Description of the task: The entire listing below needs to be transcribed word for word.

Supplied data Block Start

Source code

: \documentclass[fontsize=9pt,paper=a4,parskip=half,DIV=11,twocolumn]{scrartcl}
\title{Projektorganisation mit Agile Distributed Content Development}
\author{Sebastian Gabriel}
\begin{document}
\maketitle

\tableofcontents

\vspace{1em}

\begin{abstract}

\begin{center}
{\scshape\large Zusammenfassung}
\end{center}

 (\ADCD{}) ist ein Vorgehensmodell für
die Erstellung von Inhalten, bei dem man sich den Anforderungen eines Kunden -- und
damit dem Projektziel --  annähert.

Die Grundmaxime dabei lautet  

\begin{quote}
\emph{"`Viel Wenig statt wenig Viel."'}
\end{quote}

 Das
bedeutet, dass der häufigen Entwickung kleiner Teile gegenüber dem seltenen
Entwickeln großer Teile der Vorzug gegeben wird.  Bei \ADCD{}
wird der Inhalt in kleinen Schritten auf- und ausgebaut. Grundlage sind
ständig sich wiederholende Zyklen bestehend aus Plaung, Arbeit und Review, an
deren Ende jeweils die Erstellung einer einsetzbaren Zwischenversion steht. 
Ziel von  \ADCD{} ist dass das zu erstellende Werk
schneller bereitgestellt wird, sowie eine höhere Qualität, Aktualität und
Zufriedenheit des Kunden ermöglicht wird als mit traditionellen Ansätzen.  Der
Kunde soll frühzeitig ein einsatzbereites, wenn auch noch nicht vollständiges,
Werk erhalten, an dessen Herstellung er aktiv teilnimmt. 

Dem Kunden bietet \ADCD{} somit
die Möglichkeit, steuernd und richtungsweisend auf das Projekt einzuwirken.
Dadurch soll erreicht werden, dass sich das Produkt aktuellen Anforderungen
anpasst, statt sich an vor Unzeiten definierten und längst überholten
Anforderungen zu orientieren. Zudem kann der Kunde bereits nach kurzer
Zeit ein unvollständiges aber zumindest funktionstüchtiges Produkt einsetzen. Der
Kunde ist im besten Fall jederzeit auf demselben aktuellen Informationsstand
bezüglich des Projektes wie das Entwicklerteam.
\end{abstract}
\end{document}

Supplied data Block End

Expected output:
Source code

: \documentclass[fontsize=9pt,paper=a4,parskip=half,DIV=11,twocolumn]{scrartcl}
\title{Projektorganisation mit Agile Distributed Content Development}
\author{Sebastian Gabriel}
\begin{document}
\maketitle

\tableofcontents

\vspace{1em}

\begin{abstract}

\begin{center}
{\scshape\large Zusammenfassung}
\end{center}

 (\ADCD{}) ist ein Vorgehensmodell für
die Erstellung von Inhalten, bei dem man sich den Anforderungen eines Kunden -- und
damit dem Projektziel --  annähert.

Die Grundmaxime dabei lautet  

\begin{quote}
\emph{"`Viel Wenig statt wenig Viel."'}
\end{quote}

 Das
bedeutet, dass der häufigen Entwickung kleiner Teile gegenüber dem seltenen
Entwickeln großer Teile der Vorzug gegeben wird.  Bei \ADCD{}
wird der Inhalt in kleinen Schritten auf- und ausgebaut. Grundlage sind
ständig sich wiederholende Zyklen bestehend aus Plaung, Arbeit und Review, an
deren Ende jeweils die Erstellung einer einsetzbaren Zwischenversion steht. 
Ziel von  \ADCD{} ist dass das zu erstellende Werk
schneller bereitgestellt wird, sowie eine höhere Qualität, Aktualität und
Zufriedenheit des Kunden ermöglicht wird als mit traditionellen Ansätzen.  Der
Kunde soll frühzeitig ein einsatzbereites, wenn auch noch nicht vollständiges,
Werk erhalten, an dessen Herstellung er aktiv teilnimmt. 

Dem Kunden bietet \ADCD{} somit
die Möglichkeit, steuernd und richtungsweisend auf das Projekt einzuwirken.
Dadurch soll erreicht werden, dass sich das Produkt aktuellen Anforderungen
anpasst, statt sich an vor Unzeiten definierten und längst überholten
Anforderungen zu orientieren. Zudem kann der Kunde bereits nach kurzer
Zeit ein unvollständiges aber zumindest funktionstüchtiges Produkt einsetzen. Der
Kunde ist im besten Fall jederzeit auf demselben aktuellen Informationsstand
bezüglich des Projektes wie das Entwicklerteam.
\end{abstract}
\end{document}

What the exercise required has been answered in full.